*** Records supplied Section Begins ***
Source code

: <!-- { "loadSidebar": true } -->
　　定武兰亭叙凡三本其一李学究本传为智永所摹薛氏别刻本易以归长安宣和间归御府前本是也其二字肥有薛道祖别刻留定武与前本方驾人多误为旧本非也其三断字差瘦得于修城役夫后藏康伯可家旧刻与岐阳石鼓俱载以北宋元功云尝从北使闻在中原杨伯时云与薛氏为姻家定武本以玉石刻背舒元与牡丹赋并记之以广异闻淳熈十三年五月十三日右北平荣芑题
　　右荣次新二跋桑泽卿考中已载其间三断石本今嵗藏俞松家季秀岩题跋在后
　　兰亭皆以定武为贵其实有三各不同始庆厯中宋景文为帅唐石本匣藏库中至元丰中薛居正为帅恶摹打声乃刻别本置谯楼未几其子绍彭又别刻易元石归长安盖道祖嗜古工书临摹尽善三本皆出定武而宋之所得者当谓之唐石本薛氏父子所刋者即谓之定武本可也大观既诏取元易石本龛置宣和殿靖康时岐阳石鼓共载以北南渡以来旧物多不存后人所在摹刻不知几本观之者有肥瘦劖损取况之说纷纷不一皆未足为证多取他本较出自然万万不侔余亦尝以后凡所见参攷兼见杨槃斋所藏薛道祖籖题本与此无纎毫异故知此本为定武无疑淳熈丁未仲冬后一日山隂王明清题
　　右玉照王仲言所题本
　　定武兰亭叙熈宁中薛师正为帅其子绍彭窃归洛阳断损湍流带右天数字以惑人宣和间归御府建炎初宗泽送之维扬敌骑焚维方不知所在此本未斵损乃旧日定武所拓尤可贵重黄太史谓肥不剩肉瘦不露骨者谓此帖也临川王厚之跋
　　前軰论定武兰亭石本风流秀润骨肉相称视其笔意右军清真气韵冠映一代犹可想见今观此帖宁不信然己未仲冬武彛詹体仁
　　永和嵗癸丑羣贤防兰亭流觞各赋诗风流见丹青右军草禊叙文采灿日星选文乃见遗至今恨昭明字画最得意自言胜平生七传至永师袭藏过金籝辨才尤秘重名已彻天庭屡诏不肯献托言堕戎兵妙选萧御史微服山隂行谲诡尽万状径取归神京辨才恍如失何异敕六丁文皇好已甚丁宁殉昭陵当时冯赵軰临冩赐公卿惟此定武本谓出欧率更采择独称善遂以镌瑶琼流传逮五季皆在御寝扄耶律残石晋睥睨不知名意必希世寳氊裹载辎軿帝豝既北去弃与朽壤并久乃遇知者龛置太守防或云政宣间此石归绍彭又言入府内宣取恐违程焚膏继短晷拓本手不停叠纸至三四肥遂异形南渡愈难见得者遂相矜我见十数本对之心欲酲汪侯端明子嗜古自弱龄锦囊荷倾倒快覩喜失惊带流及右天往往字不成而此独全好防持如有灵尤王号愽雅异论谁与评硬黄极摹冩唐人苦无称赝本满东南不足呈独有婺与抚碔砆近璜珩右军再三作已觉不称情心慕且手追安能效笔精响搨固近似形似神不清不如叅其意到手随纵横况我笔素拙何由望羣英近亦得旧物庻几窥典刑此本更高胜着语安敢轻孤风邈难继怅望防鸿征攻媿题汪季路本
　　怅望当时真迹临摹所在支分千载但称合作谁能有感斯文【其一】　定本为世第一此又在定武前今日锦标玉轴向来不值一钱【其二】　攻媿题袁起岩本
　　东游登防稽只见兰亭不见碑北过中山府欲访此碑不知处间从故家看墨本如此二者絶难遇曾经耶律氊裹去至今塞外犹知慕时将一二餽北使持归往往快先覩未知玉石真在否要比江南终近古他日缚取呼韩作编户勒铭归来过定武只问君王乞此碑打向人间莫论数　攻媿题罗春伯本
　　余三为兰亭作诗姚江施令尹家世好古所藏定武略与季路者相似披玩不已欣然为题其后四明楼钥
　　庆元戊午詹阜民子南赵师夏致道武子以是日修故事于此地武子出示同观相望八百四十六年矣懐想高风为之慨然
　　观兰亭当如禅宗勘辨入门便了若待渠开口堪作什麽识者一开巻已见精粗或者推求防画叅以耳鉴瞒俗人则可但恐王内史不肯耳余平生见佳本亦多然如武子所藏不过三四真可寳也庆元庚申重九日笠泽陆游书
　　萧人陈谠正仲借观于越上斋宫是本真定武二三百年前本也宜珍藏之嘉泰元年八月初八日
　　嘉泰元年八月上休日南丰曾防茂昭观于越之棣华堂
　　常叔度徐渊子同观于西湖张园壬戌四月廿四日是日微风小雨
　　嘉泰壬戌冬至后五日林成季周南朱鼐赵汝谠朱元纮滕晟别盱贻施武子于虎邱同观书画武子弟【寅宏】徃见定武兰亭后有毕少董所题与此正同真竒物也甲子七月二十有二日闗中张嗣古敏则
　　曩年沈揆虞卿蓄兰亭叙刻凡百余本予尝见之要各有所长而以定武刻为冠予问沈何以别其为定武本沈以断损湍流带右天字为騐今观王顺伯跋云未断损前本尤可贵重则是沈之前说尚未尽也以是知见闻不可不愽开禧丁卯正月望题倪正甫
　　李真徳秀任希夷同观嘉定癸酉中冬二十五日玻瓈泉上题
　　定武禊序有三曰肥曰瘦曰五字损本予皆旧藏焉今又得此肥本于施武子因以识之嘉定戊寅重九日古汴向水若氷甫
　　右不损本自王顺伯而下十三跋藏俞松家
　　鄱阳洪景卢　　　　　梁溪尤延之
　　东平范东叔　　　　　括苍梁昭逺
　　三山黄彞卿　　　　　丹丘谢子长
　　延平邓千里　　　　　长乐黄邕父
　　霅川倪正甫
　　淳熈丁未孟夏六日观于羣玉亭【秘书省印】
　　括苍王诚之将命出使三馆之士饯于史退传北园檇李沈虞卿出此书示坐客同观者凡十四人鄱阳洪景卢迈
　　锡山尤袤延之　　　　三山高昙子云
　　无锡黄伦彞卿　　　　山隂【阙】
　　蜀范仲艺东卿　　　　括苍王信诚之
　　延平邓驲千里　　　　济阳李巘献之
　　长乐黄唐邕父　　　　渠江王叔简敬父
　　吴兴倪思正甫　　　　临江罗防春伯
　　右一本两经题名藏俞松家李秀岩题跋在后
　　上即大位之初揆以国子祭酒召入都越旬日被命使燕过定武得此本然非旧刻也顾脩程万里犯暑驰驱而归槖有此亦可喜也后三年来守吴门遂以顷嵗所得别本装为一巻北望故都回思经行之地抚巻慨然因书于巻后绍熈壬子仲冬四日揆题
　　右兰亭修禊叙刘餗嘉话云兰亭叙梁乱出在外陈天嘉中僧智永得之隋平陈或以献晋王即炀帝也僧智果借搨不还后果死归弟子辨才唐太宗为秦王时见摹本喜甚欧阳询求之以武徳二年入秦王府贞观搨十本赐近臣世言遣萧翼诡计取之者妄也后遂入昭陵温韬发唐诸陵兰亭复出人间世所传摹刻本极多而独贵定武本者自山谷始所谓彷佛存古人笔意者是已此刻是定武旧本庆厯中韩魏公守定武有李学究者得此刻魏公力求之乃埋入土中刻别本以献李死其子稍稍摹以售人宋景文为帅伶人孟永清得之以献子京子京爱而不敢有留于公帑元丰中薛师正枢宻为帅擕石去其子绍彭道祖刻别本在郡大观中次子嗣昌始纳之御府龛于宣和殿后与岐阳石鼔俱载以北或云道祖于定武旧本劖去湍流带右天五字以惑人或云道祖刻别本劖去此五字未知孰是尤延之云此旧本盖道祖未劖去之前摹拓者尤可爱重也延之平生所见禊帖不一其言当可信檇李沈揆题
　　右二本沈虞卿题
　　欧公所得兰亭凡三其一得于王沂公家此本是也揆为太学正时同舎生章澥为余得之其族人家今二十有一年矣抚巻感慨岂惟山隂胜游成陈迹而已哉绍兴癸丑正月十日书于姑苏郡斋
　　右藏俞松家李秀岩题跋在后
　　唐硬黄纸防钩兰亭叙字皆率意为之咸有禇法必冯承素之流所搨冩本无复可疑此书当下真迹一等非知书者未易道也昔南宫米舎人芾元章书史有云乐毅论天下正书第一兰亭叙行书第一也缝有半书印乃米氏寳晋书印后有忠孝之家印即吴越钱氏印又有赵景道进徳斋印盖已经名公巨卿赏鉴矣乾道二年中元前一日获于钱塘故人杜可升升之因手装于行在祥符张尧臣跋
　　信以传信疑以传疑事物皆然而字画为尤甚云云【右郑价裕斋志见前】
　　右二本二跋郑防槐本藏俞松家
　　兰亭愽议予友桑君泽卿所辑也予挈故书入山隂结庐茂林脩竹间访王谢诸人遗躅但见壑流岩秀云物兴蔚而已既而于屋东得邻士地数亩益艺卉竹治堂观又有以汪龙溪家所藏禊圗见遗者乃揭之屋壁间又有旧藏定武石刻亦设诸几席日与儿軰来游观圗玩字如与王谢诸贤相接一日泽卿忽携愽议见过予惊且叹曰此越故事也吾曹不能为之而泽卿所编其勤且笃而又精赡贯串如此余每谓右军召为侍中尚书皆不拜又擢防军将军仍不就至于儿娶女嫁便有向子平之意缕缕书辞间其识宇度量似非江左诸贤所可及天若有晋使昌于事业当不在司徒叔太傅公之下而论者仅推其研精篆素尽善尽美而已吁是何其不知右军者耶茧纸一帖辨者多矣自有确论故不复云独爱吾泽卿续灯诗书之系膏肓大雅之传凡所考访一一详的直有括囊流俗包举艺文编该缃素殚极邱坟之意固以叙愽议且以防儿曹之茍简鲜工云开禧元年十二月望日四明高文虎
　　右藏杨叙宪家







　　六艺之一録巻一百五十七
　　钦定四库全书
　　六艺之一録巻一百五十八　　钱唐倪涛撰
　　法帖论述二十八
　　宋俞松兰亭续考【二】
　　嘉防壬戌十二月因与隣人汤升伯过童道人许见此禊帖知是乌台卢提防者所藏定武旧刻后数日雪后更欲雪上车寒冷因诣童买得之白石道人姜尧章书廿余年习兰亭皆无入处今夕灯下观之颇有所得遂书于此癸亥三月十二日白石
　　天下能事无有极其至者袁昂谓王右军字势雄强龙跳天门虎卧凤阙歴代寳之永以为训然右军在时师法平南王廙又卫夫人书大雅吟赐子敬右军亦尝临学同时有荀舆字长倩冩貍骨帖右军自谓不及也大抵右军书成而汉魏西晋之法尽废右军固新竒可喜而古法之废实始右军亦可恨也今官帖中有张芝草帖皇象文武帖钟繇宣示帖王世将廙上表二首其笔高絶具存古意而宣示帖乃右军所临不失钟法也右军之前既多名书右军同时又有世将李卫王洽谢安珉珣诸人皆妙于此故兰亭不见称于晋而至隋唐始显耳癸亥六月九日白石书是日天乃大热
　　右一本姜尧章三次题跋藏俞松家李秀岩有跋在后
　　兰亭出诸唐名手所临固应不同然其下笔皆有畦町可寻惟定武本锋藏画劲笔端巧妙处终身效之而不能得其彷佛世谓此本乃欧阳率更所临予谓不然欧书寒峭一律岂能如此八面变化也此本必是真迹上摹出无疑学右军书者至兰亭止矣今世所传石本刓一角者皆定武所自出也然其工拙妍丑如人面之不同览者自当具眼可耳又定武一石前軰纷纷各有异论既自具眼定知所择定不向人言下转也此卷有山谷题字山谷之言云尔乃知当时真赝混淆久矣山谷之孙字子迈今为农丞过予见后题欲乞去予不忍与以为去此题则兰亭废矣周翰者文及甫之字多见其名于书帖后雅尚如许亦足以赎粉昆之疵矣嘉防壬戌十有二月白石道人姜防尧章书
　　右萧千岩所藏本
*** Records supplied Section Ends ***
Task instructions:
Using the records above, output exactly the lines from the first through the line that contains "右荣次新二跋桑泽卿考中已载其间三断石本今嵗藏俞松家季秀岩题跋在后", with both of those included.

Response:
Source code

: <!-- { "loadSidebar": true } -->
　　定武兰亭叙凡三本其一李学究本传为智永所摹薛氏别刻本易以归长安宣和间归御府前本是也其二字肥有薛道祖别刻留定武与前本方驾人多误为旧本非也其三断字差瘦得于修城役夫后藏康伯可家旧刻与岐阳石鼓俱载以北宋元功云尝从北使闻在中原杨伯时云与薛氏为姻家定武本以玉石刻背舒元与牡丹赋并记之以广异闻淳熈十三年五月十三日右北平荣芑题
　　右荣次新二跋桑泽卿考中已载其间三断石本今嵗藏俞松家季秀岩题跋在后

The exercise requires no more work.